TASK ITEM –
Print, exactly as they appear in the listing below, the lines from the line with "- **rx-stateful:** default suspense" to the line with "- **rx-stateful:** move", with both end lines kept.

ENTRIES PROVIDED –
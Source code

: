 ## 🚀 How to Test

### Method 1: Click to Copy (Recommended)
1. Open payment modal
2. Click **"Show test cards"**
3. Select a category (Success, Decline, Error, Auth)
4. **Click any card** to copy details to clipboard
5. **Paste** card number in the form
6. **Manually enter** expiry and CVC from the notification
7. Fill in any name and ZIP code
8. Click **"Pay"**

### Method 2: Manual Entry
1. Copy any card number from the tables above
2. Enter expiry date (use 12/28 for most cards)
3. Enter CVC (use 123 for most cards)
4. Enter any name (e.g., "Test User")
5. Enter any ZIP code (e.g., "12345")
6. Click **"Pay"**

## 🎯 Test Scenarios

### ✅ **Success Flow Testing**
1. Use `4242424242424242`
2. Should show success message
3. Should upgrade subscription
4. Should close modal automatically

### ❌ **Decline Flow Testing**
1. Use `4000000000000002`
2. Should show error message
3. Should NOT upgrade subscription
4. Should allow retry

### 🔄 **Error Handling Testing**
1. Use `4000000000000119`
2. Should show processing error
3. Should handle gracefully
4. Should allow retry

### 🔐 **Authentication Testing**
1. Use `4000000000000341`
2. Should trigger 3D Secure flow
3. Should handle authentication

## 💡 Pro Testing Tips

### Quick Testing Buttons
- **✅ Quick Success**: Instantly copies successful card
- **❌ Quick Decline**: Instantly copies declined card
...
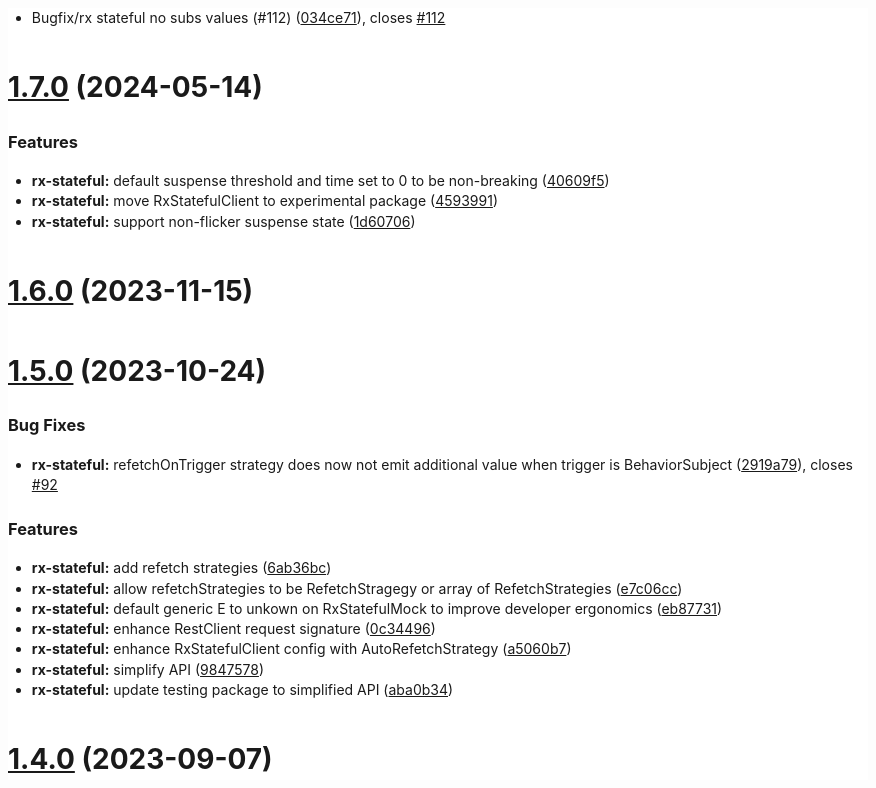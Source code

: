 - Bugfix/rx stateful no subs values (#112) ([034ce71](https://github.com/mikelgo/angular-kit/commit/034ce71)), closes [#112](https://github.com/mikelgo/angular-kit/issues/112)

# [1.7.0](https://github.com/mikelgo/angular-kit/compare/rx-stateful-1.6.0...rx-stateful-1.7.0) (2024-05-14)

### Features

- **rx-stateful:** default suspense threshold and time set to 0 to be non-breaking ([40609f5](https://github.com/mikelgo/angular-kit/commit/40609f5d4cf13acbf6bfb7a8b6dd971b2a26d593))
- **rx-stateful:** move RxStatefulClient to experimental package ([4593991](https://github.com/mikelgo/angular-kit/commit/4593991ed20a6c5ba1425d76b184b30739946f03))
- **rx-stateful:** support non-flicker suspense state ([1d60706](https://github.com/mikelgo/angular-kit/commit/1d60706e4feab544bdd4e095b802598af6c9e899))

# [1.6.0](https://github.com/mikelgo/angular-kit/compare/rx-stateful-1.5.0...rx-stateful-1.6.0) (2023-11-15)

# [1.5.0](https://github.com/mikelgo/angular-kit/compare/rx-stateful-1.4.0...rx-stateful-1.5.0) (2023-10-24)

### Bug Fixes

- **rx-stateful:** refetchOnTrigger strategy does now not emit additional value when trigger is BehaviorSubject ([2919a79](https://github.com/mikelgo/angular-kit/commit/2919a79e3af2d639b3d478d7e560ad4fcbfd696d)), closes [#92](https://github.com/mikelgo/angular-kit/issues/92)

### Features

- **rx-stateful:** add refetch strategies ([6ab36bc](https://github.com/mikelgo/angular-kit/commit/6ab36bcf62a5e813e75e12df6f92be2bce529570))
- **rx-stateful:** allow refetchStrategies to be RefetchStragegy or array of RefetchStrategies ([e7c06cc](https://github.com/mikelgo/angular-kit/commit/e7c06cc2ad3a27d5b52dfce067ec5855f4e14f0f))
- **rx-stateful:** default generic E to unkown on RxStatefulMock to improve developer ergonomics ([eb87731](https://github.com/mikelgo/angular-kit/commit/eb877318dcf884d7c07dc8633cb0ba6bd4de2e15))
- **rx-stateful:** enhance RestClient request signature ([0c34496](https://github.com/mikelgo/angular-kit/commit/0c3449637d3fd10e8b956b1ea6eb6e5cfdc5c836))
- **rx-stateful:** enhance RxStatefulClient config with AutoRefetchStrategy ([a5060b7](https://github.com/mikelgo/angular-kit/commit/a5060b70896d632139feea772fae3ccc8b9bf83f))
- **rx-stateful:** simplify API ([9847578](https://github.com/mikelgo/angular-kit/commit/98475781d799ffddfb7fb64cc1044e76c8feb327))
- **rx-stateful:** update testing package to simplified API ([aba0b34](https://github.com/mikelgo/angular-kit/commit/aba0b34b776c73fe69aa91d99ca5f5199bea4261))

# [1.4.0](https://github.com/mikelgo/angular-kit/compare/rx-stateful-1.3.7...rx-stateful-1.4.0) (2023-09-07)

REPLY TO THE EXERCISE –
- **rx-stateful:** default suspense threshold and time set to 0 to be non-breaking ([40609f5](https://github.com/mikelgo/angular-kit/commit/40609f5d4cf13acbf6bfb7a8b6dd971b2a26d593))
- **rx-stateful:** move RxStatefulClient to experimental package ([4593991](https://github.com/mikelgo/angular-kit/commit/4593991ed20a6c5ba1425d76b184b30739946f03))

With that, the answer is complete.